Charity uses cloud to stop Stephen Fry crashing its website

One of the UK’s largest charities, Action for Children, has selected Rackspace to create a hybrid-cloud environment to help with spikes in demand on its front-end applications and to reduce complexity with future website migrations.


One of the UK’s largest charities, Action for Children, has selected Rackspace to create a hybrid-cloud environment to help with spikes in demand on its front-end applications and to reduce complexity with future website migrations.

Computerworld UK spoke to Darren Robertson, data scientist at Action for Children (AfC), who explained how the charity has created an environment whereby it keeps extremely sensitive child data on dedicated hardware on-premise, but has placed less sensitive databases in a private cloud environment in Rackspace’s datacentres, and then uses Rackspace’s public cloud offering for its public-facing website.

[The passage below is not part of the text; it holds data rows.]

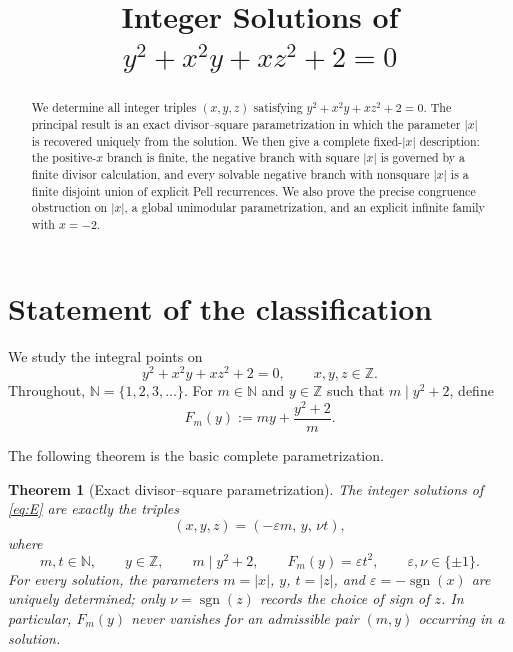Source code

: \documentclass[11pt,a4paper]{amsart}
\title[Integer solutions of a cubic Diophantine equation]
{Integer Solutions of \(y^2+x^2y+xz^2+2=0\)}
\author{}
\date{}
\numberwithin{equation}{section}
\newtheorem{theorem}{Theorem}[section]
\theoremstyle{definition}
\DeclareMathOperator{\sgn}{sgn}
\newcommand{\Z}{\mathbb Z}
\newcommand{\N}{\mathbb N}
\begin{document}
\begin{abstract}
We determine all integer triples \((x,y,z)\) satisfying
\(y^2+x^2y+xz^2+2=0\).
The principal result is an exact divisor--square parametrization in which the parameter \(|x|\) is recovered uniquely from the solution.
We then give a complete fixed-\(|x|\) description: the positive-\(x\) branch is finite, the negative branch with square \(|x|\) is governed by a finite divisor calculation, and every solvable negative branch with nonsquare \(|x|\) is a finite disjoint union of explicit Pell recurrences.
We also prove the precise congruence obstruction on \(|x|\), a global unimodular parametrization, and an explicit infinite family with \(x=-2\).
\end{abstract}

\maketitle

\section{Statement of the classification}

We study the integral points on
\begin{equation}
 y^2+x^2y+xz^2+2=0,
 \qquad x,y,z\in\Z.
 \label{eq:E}
\end{equation}
Throughout, \(\N=\{1,2,3,\ldots\}\).  For \(m\in\N\) and
\(y\in\Z\) such that \(m\mid y^2+2\), define
\begin{equation}
 F_m(y):=my+\frac{y^2+2}{m}.
 \label{eq:Fdef}
\end{equation}

The following theorem is the basic complete parametrization.

\begin{theorem}[Exact divisor--square parametrization]\label{thm:main}
The integer solutions of \eqref{eq:E} are exactly the triples
\begin{equation}
 (x,y,z)=(-\varepsilon m,\,y,\,\nu t),
 \label{eq:mainparam}
\end{equation}
where
\begin{equation}
 m,t\in\N,\qquad y\in\Z,\qquad
 m\mid y^2+2,\qquad
 F_m(y)=\varepsilon t^2,
 \qquad \varepsilon,\nu\in\{\pm1\}.
 \label{eq:mainconditions}
\end{equation}
For every solution, the parameters \(m=|x|\), \(y\),
\(t=|z|\), and \(\varepsilon=-\sgn(x)\) are uniquely determined;
only \(\nu=\sgn(z)\) records the choice of sign of \(z\).
In particular, \(F_m(y)\) never vanishes for an admissible pair
\((m,y)\) occurring in a solution.
\end{theorem}
\end{document}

The private cloud environment hosts AfC’s transactional application data and information on projects that it hosts across the UK. Robertson estimates that the amount of super sensitive data that is kept on-premise accounts for approximately 60 percent of AfC’s overall data storage. 

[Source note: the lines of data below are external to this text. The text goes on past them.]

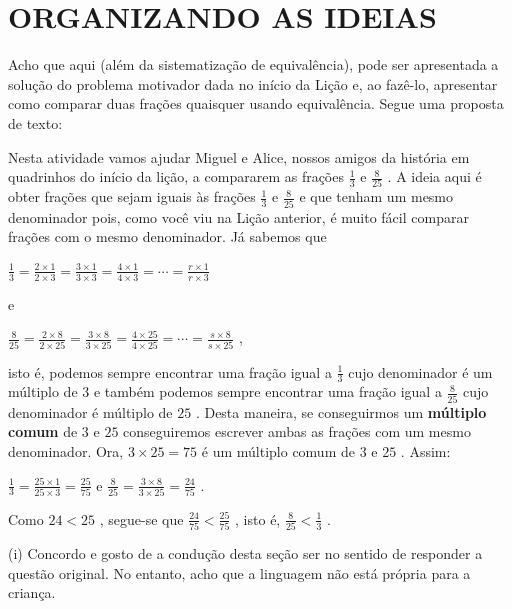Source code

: \documentclass[a4,12pt]{book}
\newcounter{atividade}
\begin{document}
\section*{ ORGANIZANDO AS IDEIAS }



\begin{nota*}[breakable]{}{}  
  Acho que aqui (além da sistematização de equivalência), pode ser apresentada a solução do problema motivador dada no início da Lição e, ao fazê-lo, apresentar como comparar duas frações quaisquer usando equivalência. Segue uma proposta de texto:  
  
  Nesta atividade vamos ajudar Miguel e Alice, nossos amigos da história em quadrinhos do início da lição, a compararem as frações   $\frac{1}{3}$   e   $\frac{8}{25}$  . A ideia aqui é obter frações que sejam iguais às frações   $\frac{1}{3}$   e   $\frac{8}{25}$   e que tenham um mesmo denominador pois, como você viu na Lição anterior, é muito fácil comparar frações com o mesmo denominador. Já sabemos que  
  
  $\frac{1}{3} = \frac{2 \times 1}{2 \times 3} = \frac{3 \times 1}{3 \times 3} = \frac{4 \times 1}{4 \times 3} = \cdots = \frac{r \times 1}{r \times 3}$  
  
  e  
  
  $\frac{8}{25} = \frac{2 \times 8}{2 \times 25} = \frac{3 \times 8}{3 \times 25} = \frac{4 \times 25}{4 \times 25} = \cdots = \frac{s \times 8}{s \times 25}$  ,  
  
  isto é, podemos sempre encontrar uma fração igual a   $\frac{1}{3}$   cujo denominador é um múltiplo de   $3$   e também podemos sempre encontrar uma fração igual a   $\frac{8}{25}$   cujo denominador é múltiplo de   $25$  . Desta maneira, se conseguirmos um   {\bf múltiplo comum}   de   $3$   e   $25$   conseguiremos escrever ambas as frações com um mesmo denominador. Ora,   $3 \times 25 = 75$   é um múltiplo comum de   $3$   e   $25$  . Assim:  
  
  $\frac{1}{3} = \frac{25 \times 1}{25 \times 3} = \frac{25}{75}$   e  
  $\frac{8}{25} = \frac{3 \times 8}{3 \times 25} = \frac{24}{75}$  .  
  
  Como   $24 < 25$  , segue-se que   $\frac{24}{75} < \frac{25}{75}$  , isto é,   $\frac{8}{25} < \frac{1}{3}$  .  
\end{nota*}



(i) Concordo e gosto de a condução desta seção ser no sentido de responder a questão original. No entanto, acho que a linguagem não está própria para a criança. 
\end{document}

AfC opted for this model due to mounting costs when needing to change its hosting environment, which was with its web development agency.

“Prior to signing anything with Rackspace we had our hosting with our web development agency, which was a shared environment with a lot of other charities. One of the problems with this set up is that it becomes expensive to ever change web agencies,” said Robertson.

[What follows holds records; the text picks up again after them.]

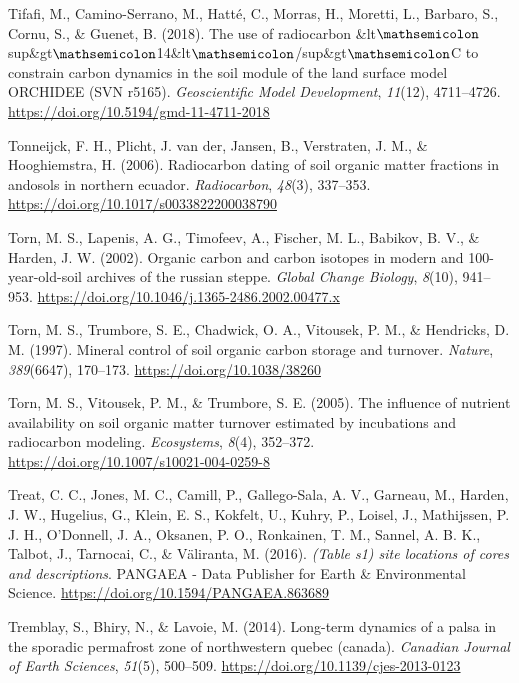 \documentclass[]{article}
\begin{document}
\leavevmode\hypertarget{ref-Tifafi_2018}{}%
Tifafi, M., Camino-Serrano, M., Hatté, C., Morras, H., Moretti, L.,
Barbaro, S., Cornu, S., \& Guenet, B. (2018). The use of radiocarbon
\&lt\(\mathsemicolon\)sup\&gt\(\mathsemicolon\)14\&lt\(\mathsemicolon\)/sup\&gt\(\mathsemicolon\)C
to constrain carbon dynamics in the soil module of the land surface
model ORCHIDEE (SVN r5165). \emph{Geoscientific Model Development},
\emph{11}(12), 4711--4726.
\url{https://doi.org/10.5194/gmd-11-4711-2018}

\leavevmode\hypertarget{ref-Tonneijck_2006}{}%
Tonneijck, F. H., Plicht, J. van der, Jansen, B., Verstraten, J. M., \&
Hooghiemstra, H. (2006). Radiocarbon dating of soil organic matter
fractions in andosols in northern ecuador. \emph{Radiocarbon},
\emph{48}(3), 337--353. \url{https://doi.org/10.1017/s0033822200038790}

\leavevmode\hypertarget{ref-Torn_2002}{}%
Torn, M. S., Lapenis, A. G., Timofeev, A., Fischer, M. L., Babikov, B.
V., \& Harden, J. W. (2002). Organic carbon and carbon isotopes in
modern and 100-year-old-soil archives of the russian steppe.
\emph{Global Change Biology}, \emph{8}(10), 941--953.
\url{https://doi.org/10.1046/j.1365-2486.2002.00477.x}

\leavevmode\hypertarget{ref-Torn_1997}{}%
Torn, M. S., Trumbore, S. E., Chadwick, O. A., Vitousek, P. M., \&
Hendricks, D. M. (1997). Mineral control of soil organic carbon storage
and turnover. \emph{Nature}, \emph{389}(6647), 170--173.
\url{https://doi.org/10.1038/38260}

\leavevmode\hypertarget{ref-Torn_2005}{}%
Torn, M. S., Vitousek, P. M., \& Trumbore, S. E. (2005). The influence
of nutrient availability on soil organic matter turnover estimated by
incubations and radiocarbon modeling. \emph{Ecosystems}, \emph{8}(4),
352--372. \url{https://doi.org/10.1007/s10021-004-0259-8}

\leavevmode\hypertarget{ref-https:ux2fux2fdoi.orgux2f10.1594ux2fpangaea.863689}{}%
Treat, C. C., Jones, M. C., Camill, P., Gallego-Sala, A. V., Garneau,
M., Harden, J. W., Hugelius, G., Klein, E. S., Kokfelt, U., Kuhry, P.,
Loisel, J., Mathijssen, P. J. H., O'Donnell, J. A., Oksanen, P. O.,
Ronkainen, T. M., Sannel, A. B. K., Talbot, J., Tarnocai, C., \&
Väliranta, M. (2016). \emph{(Table s1) site locations of cores and
descriptions}. PANGAEA - Data Publisher for Earth \& Environmental
Science. \url{https://doi.org/10.1594/PANGAEA.863689}

\leavevmode\hypertarget{ref-Tremblay_2014}{}%
Tremblay, S., Bhiry, N., \& Lavoie, M. (2014). Long-term dynamics of a
palsa in the sporadic permafrost zone of northwestern quebec (canada).
\emph{Canadian Journal of Earth Sciences}, \emph{51}(5), 500--509.
\url{https://doi.org/10.1139/cjes-2013-0123}
\end{document}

“Every time you want to change, you have got to lift the website up and move it somewhere else, which becomes very time consuming and expensive. This is especially true of the charity sector, where you have to put things out to tender on a regular basis.”

He added: “Now we have the website in a public cloud environment, can leave it there long term, and know that whichever development agency we use over the years, we can just add them to our hosting solution.”

Apart from concerns around changing web agencies, AfC also experiences spikes in demand on the public website when, for example, Stephen Fry tweets about the agency, or when there is a big news story.

By using Rackspace’s public cloud for the web front end, AfC is able to reduce a loss in working hours when this disruption occurs, and also simply pay for what extra capacity it uses.

“One of the biggest issues for us, from a financial perspective, is when we get a celebrity tweet about us. I always use the Stephen Fry example – that guy can bring down a website quite quickly. The issue for us was that we would have to lift the whole website, move it to a dedicated server, which is really expensive, then leave it there for the time being,” said Robertson.

“During this time there was also no ability to upload content onto the website either. When you usually have 80 people working on updating website content, who then can’t do their job for five days - that’s a lot of money lost.”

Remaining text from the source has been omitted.